YOUR TASK »
Entries follow. Set all of them down as they stand.
^^^^
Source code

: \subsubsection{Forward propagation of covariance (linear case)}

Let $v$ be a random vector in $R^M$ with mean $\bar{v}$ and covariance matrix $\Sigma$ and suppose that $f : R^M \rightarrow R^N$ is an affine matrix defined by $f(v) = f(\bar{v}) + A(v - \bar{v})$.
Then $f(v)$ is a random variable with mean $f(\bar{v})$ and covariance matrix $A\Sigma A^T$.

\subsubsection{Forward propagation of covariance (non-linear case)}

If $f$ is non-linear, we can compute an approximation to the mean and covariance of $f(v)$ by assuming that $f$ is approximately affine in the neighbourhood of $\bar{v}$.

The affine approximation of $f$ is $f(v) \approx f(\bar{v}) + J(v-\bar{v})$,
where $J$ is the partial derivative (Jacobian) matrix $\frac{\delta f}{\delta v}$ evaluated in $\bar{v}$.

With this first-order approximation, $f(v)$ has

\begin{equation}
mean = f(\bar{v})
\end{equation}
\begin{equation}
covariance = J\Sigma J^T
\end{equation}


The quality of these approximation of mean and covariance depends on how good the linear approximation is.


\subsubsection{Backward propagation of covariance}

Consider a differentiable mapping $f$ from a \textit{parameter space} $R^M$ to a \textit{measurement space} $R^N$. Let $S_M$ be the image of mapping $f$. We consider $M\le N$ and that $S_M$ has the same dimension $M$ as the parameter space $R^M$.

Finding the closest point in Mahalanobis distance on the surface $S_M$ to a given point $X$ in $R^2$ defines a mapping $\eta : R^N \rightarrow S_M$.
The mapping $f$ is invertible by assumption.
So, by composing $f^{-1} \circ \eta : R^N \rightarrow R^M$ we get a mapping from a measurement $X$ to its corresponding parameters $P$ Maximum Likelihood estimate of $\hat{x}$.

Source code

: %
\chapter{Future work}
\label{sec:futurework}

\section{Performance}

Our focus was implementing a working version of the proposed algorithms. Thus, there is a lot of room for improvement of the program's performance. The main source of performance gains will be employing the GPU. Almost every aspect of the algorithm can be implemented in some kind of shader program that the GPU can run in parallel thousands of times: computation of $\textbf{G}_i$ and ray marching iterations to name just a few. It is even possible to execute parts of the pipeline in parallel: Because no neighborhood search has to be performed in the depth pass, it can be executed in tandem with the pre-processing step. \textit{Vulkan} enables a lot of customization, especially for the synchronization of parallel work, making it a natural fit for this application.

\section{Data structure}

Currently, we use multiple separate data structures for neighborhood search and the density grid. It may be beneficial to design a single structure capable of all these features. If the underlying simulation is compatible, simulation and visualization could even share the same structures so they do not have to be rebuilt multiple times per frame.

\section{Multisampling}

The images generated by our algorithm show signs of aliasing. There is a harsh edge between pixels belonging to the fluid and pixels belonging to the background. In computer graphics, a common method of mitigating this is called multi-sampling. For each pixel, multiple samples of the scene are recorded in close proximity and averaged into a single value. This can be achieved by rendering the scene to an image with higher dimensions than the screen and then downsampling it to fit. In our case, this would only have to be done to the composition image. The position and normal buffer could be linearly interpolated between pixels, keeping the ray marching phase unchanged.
^^^^
RESULT OF THIS EXERCISE »
Source code

: \subsubsection{Forward propagation of covariance (linear case)}

Let $v$ be a random vector in $R^M$ with mean $\bar{v}$ and covariance matrix $\Sigma$ and suppose that $f : R^M \rightarrow R^N$ is an affine matrix defined by $f(v) = f(\bar{v}) + A(v - \bar{v})$.
Then $f(v)$ is a random variable with mean $f(\bar{v})$ and covariance matrix $A\Sigma A^T$.

\subsubsection{Forward propagation of covariance (non-linear case)}

If $f$ is non-linear, we can compute an approximation to the mean and covariance of $f(v)$ by assuming that $f$ is approximately affine in the neighbourhood of $\bar{v}$.

The affine approximation of $f$ is $f(v) \approx f(\bar{v}) + J(v-\bar{v})$,
where $J$ is the partial derivative (Jacobian) matrix $\frac{\delta f}{\delta v}$ evaluated in $\bar{v}$.

With this first-order approximation, $f(v)$ has

\begin{equation}
mean = f(\bar{v})
\end{equation}
\begin{equation}
covariance = J\Sigma J^T
\end{equation}


The quality of these approximation of mean and covariance depends on how good the linear approximation is.


\subsubsection{Backward propagation of covariance}

Consider a differentiable mapping $f$ from a \textit{parameter space} $R^M$ to a \textit{measurement space} $R^N$. Let $S_M$ be the image of mapping $f$. We consider $M\le N$ and that $S_M$ has the same dimension $M$ as the parameter space $R^M$.

Finding the closest point in Mahalanobis distance on the surface $S_M$ to a given point $X$ in $R^2$ defines a mapping $\eta : R^N \rightarrow S_M$.
The mapping $f$ is invertible by assumption.
So, by composing $f^{-1} \circ \eta : R^N \rightarrow R^M$ we get a mapping from a measurement $X$ to its corresponding parameters $P$ Maximum Likelihood estimate of $\hat{x}$.

Source code

: %
\chapter{Future work}
\label{sec:futurework}

\section{Performance}

Our focus was implementing a working version of the proposed algorithms. Thus, there is a lot of room for improvement of the program's performance. The main source of performance gains will be employing the GPU. Almost every aspect of the algorithm can be implemented in some kind of shader program that the GPU can run in parallel thousands of times: computation of $\textbf{G}_i$ and ray marching iterations to name just a few. It is even possible to execute parts of the pipeline in parallel: Because no neighborhood search has to be performed in the depth pass, it can be executed in tandem with the pre-processing step. \textit{Vulkan} enables a lot of customization, especially for the synchronization of parallel work, making it a natural fit for this application.

\section{Data structure}

Currently, we use multiple separate data structures for neighborhood search and the density grid. It may be beneficial to design a single structure capable of all these features. If the underlying simulation is compatible, simulation and visualization could even share the same structures so they do not have to be rebuilt multiple times per frame.

\section{Multisampling}

The images generated by our algorithm show signs of aliasing. There is a harsh edge between pixels belonging to the fluid and pixels belonging to the background. In computer graphics, a common method of mitigating this is called multi-sampling. For each pixel, multiple samples of the scene are recorded in close proximity and averaged into a single value. This can be achieved by rendering the scene to an image with higher dimensions than the screen and then downsampling it to fit. In our case, this would only have to be done to the composition image. The position and normal buffer could be linearly interpolated between pixels, keeping the ray marching phase unchanged.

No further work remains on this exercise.